Which sets are compact in euclidean topology and product topology ?
$\{(z_1,z_2,z_3):z_1^2+z_2^2+z_3^2=1)\}$ in the euclidean topology.
$\{z\in \mathbb C:|re(z)|\leq a\}$ in the euclidean topology for some fixed positive real number $a$.
$\prod A_n$ with product topology , where $A_n=\{0,1\}$ has discrete topology for n=0,1,........
I think (1) is not bounded in $\mathbb C$ ,so not compact . Are (2) and (3) compact or not? someone help.
Thanks.
$1.$ The set is not bounded since $(1,n,ni)$ is inside for every $n\in\mathbb{N}$ and has norm equal to $\sqrt{1+2n^2}$ which goes to $+\infty$ as $n$ grows to $+\infty$. Hence, the set is not compact.
$2.$ The set is not bounded since $a+in$ is inside for every $n\in\mathbb{N}$ and has norm equal to $\sqrt{a^2+n^2}$ which goes to $+\infty$ as $n$ grows to $+\infty$. Hence the set is not compact.
$3.$ First, notice that $\{0,1\}$ is compact for the discrete topology.

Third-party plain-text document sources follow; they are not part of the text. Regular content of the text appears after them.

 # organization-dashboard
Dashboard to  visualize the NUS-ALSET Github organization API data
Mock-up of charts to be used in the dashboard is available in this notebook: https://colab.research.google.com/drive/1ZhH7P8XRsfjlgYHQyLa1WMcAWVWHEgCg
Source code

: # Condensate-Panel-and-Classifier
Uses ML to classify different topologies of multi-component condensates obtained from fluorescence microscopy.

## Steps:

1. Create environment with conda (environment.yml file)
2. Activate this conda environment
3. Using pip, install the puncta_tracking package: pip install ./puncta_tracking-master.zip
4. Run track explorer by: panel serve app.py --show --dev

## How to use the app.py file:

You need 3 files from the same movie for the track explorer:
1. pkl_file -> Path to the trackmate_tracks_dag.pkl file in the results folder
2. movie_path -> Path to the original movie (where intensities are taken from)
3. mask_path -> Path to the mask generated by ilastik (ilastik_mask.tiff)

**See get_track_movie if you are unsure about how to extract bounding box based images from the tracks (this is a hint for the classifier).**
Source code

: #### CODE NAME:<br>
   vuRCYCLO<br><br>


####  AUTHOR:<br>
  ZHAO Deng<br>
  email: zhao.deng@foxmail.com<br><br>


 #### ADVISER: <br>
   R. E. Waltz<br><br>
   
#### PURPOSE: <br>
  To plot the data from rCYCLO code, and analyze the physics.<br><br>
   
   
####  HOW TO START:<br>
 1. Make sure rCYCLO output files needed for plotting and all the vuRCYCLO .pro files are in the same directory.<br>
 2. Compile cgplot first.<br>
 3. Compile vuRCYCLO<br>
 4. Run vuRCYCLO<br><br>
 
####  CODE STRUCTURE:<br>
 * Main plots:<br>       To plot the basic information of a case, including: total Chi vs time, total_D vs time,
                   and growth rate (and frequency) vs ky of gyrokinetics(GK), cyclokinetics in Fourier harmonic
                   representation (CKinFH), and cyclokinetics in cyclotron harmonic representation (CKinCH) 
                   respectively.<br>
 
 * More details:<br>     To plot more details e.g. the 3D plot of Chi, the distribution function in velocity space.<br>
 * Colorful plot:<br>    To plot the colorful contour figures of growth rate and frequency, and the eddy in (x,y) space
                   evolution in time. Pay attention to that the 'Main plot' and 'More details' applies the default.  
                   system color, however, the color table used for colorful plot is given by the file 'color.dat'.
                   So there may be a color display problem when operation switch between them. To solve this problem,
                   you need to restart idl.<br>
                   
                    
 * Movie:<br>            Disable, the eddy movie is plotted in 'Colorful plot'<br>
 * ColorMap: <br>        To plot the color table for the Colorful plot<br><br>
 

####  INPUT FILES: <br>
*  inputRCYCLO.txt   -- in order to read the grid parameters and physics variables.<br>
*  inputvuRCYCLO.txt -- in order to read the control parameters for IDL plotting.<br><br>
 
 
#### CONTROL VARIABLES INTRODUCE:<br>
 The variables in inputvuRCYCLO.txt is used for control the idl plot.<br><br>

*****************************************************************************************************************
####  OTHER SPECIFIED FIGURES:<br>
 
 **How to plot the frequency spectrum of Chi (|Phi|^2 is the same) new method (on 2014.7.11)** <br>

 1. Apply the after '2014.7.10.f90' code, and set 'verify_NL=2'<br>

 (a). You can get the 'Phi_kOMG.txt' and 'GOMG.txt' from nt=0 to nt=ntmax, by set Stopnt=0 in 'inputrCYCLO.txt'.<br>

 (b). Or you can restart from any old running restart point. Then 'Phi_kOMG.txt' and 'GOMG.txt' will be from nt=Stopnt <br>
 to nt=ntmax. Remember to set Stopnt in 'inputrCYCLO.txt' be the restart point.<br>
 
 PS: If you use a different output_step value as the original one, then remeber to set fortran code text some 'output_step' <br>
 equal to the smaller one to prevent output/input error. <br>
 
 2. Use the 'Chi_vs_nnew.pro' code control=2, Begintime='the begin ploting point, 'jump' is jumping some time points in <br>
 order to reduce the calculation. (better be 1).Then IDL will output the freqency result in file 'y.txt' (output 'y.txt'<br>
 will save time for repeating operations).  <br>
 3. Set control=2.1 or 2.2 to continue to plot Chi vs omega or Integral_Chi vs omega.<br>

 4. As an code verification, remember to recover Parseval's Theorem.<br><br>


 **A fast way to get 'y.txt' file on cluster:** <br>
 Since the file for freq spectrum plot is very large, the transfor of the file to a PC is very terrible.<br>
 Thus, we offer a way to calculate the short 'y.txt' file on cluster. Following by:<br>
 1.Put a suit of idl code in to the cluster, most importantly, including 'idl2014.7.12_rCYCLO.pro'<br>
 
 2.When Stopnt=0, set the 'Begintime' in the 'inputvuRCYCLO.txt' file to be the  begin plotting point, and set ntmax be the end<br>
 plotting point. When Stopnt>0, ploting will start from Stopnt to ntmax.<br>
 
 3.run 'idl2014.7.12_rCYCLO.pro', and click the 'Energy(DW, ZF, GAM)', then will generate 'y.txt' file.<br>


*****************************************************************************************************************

It his indeed Hausdorff, since $0$ and $1$ admits disjoint open neighborhoods, namely $\{0\}$ and $\{1\}$. Besides, let $(U_i)_{i\in I}$ be an open-cover of $\{0,1\}$, for every $i\in I$, one has $U_i\in\{\{0\},\{1\},\{0,1\}\}$ and since $\bigcup\limits_{i\in I}U_i\supseteq\{0,1\}$, there exists $(i,j)\in I^2$ such that $U_i\cup U_j=\{0,1\}$, in other words $(U_i,U_j)$ is a finite open-subcover of $(U_i)_{i\in I}$. Otherwise, one gets: $$\bigcup\limits_{i\in I}U_i=\{0\}\not\supseteq\{0,1\}\textrm{ or }\bigcup\limits_{i\in I}U_i=\{1\}\not\supseteq\{0,1\}.$$ Hence, every open-cover of $\{0,1\}$ admits a finite open-subcover.
Using Tykhonov's theorem, $\{0,1\}^{\mathbb{N}}$ is compact for the product topology.
Reminders:
If $X$ is equipped with discrete topology, then every subset of $X$ is both open and close.
If $X$ is a topological space, $A\subseteq X$ is compact if and only if the topology induced by $X$ on $A$ makes $A$ be a Hausdorff space and from every open-cover of $A$ one can extract a finite open-subcover.
Remark. Have a look to your definition of a compact space, since it appears some people does not ask compact space to be Hausdorff.